:: Task to carry out ::
Of all the entries below, only the lines from the one with "Scrivere un programma che chieda" up to and including the one with "Dove $m_1$ e" are to be duplicated exactly.

:: Extracted records ::
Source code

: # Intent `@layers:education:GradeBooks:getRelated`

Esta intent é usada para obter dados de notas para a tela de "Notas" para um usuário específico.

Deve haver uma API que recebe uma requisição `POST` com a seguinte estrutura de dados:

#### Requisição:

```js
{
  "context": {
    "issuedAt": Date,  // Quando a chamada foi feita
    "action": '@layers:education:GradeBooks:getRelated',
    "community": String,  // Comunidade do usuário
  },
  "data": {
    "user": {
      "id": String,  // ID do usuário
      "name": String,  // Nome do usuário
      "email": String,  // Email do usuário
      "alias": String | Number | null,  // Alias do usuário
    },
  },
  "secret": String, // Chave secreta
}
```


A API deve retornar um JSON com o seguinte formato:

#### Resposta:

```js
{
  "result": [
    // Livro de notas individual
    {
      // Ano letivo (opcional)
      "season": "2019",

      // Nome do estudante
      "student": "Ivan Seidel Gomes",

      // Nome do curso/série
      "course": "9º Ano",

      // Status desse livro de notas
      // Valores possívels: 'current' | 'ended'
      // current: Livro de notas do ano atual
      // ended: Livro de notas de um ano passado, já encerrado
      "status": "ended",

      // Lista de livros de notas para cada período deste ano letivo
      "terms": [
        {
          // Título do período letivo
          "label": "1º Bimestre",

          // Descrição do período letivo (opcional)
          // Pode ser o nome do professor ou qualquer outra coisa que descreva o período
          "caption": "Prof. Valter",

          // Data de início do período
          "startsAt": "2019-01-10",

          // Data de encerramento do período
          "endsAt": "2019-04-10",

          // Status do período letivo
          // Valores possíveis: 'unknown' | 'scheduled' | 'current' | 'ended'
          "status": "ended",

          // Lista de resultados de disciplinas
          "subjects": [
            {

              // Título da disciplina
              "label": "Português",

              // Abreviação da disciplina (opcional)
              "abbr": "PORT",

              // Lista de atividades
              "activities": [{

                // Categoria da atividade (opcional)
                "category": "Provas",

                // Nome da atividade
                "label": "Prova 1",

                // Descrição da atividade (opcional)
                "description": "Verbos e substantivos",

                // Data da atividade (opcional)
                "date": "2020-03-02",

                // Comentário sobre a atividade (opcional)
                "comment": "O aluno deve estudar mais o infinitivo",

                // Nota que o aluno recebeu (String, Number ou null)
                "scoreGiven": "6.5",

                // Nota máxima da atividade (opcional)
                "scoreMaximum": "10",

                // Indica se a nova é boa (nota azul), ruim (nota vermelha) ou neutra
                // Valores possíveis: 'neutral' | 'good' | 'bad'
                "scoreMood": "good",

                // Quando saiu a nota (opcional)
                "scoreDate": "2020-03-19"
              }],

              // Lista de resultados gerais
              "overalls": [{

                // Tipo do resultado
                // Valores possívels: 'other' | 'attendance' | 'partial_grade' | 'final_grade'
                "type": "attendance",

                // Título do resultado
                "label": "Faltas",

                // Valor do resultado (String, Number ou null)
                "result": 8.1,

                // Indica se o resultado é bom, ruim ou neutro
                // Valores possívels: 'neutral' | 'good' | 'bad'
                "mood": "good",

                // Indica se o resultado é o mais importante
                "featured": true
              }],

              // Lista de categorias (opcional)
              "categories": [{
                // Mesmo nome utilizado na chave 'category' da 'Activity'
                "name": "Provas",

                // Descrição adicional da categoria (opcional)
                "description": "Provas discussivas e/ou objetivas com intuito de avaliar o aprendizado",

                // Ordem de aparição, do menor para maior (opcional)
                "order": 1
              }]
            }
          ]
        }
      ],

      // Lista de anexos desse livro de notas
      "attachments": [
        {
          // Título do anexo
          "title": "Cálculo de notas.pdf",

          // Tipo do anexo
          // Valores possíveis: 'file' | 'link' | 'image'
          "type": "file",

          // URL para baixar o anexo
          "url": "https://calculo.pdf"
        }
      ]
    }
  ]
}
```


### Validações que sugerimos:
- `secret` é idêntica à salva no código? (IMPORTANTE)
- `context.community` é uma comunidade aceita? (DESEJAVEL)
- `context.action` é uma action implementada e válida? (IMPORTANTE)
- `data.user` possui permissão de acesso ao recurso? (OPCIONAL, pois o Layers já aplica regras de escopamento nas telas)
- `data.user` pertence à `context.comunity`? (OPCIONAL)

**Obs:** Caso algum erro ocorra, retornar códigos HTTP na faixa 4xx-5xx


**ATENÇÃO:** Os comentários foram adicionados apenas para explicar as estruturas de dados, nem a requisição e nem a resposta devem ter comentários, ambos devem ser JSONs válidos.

* * *

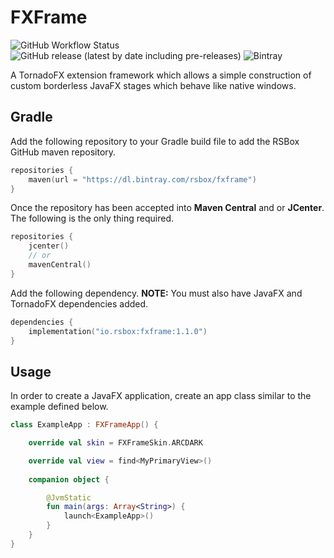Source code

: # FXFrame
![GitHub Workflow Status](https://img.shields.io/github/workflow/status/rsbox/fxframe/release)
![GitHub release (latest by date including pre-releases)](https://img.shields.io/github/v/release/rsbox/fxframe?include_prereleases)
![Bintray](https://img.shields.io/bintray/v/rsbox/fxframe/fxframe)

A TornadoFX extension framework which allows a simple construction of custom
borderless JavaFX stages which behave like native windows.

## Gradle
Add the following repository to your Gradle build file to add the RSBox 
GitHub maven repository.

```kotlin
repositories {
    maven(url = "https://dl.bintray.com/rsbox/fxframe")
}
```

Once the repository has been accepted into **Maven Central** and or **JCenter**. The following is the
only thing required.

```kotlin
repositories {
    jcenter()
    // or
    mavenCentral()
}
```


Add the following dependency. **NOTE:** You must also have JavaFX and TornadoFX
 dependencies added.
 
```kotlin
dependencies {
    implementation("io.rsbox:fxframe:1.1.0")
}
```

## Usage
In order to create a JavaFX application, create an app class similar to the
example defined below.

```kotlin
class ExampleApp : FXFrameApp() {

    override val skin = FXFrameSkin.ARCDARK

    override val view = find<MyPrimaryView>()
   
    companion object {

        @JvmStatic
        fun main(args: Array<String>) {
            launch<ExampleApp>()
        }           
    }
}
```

* * *

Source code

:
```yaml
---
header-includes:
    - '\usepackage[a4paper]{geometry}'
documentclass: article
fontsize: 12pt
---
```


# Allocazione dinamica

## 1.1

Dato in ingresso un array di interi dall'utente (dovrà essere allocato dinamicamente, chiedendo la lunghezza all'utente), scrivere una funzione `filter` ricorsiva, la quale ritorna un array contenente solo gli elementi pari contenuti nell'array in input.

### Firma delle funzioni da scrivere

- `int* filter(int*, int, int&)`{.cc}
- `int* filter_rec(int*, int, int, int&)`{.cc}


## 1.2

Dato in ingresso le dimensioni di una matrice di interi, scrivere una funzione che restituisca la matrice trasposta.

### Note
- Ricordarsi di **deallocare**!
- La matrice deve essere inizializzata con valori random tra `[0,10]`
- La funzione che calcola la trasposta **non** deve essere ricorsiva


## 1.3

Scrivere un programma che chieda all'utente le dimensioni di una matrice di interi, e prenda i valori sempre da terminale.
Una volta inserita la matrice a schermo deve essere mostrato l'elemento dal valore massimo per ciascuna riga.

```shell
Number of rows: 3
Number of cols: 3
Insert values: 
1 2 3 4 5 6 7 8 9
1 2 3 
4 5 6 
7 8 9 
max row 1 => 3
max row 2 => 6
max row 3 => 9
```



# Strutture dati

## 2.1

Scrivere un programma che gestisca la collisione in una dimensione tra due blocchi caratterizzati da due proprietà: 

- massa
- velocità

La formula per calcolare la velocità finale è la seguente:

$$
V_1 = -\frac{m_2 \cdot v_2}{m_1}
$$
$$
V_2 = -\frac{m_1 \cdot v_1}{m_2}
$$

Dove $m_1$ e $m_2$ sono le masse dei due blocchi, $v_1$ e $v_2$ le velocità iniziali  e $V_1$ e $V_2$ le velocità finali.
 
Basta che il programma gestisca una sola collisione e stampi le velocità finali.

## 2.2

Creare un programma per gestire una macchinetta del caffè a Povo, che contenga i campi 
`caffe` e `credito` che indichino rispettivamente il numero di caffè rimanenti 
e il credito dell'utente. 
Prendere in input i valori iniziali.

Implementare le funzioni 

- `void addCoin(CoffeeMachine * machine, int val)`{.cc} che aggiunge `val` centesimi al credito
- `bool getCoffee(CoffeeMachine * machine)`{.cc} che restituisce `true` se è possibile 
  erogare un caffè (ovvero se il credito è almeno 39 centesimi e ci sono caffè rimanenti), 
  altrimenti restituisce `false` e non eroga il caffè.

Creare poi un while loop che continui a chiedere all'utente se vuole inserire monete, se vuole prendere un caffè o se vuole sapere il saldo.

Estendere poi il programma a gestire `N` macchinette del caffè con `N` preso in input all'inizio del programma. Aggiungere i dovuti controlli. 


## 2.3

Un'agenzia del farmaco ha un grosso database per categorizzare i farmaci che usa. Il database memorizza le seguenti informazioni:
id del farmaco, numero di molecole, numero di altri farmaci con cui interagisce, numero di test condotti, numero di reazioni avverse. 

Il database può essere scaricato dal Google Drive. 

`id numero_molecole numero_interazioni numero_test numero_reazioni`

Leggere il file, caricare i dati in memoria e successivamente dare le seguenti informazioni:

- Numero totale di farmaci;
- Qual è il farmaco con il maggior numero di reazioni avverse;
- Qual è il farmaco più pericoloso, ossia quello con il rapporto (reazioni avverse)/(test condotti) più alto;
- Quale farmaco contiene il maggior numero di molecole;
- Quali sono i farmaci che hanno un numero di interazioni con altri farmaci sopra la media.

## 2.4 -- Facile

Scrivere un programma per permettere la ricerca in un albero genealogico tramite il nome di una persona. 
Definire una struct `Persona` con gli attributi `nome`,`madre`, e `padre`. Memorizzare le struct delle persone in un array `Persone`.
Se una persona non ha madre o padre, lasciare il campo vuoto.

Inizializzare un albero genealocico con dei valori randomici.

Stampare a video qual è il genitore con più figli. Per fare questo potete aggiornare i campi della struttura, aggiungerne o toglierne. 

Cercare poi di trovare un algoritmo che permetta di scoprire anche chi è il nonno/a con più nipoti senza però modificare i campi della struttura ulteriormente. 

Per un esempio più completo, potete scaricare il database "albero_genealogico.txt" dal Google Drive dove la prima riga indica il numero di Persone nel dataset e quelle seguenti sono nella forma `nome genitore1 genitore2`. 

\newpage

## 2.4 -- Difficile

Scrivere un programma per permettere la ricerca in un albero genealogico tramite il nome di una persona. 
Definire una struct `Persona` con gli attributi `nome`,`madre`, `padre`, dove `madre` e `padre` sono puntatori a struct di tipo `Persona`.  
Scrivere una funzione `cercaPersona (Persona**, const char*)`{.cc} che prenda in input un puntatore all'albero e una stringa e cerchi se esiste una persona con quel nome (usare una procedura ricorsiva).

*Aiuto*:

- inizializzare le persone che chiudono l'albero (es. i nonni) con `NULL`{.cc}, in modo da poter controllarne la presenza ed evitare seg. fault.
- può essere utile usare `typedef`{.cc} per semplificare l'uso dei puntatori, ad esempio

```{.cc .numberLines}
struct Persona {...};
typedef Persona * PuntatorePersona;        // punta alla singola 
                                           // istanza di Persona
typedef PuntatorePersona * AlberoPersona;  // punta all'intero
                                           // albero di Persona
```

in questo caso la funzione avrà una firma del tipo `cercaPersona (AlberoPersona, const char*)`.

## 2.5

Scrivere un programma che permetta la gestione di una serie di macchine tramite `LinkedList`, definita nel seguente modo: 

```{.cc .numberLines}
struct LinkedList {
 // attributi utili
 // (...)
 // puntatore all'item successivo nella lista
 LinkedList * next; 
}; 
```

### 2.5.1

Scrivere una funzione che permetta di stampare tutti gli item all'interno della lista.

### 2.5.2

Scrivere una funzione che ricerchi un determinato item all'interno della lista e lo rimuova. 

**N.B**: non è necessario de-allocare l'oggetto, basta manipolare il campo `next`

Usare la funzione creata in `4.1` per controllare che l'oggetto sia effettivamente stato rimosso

:: Solution for this exercise ::
Scrivere un programma che chieda all'utente le dimensioni di una matrice di interi, e prenda i valori sempre da terminale.
Una volta inserita la matrice a schermo deve essere mostrato l'elemento dal valore massimo per ciascuna riga.

```shell
Number of rows: 3
Number of cols: 3
Insert values: 
1 2 3 4 5 6 7 8 9
1 2 3 
4 5 6 
7 8 9 
max row 1 => 3
max row 2 => 6
max row 3 => 9
```



# Strutture dati

## 2.1

Scrivere un programma che gestisca la collisione in una dimensione tra due blocchi caratterizzati da due proprietà: 

- massa
- velocità

La formula per calcolare la velocità finale è la seguente:

$$
V_1 = -\frac{m_2 \cdot v_2}{m_1}
$$
$$
V_2 = -\frac{m_1 \cdot v_1}{m_2}
$$

Dove $m_1$ e $m_2$ sono le masse dei due blocchi, $v_1$ e $v_2$ le velocità iniziali  e $V_1$ e $V_2$ le velocità finali.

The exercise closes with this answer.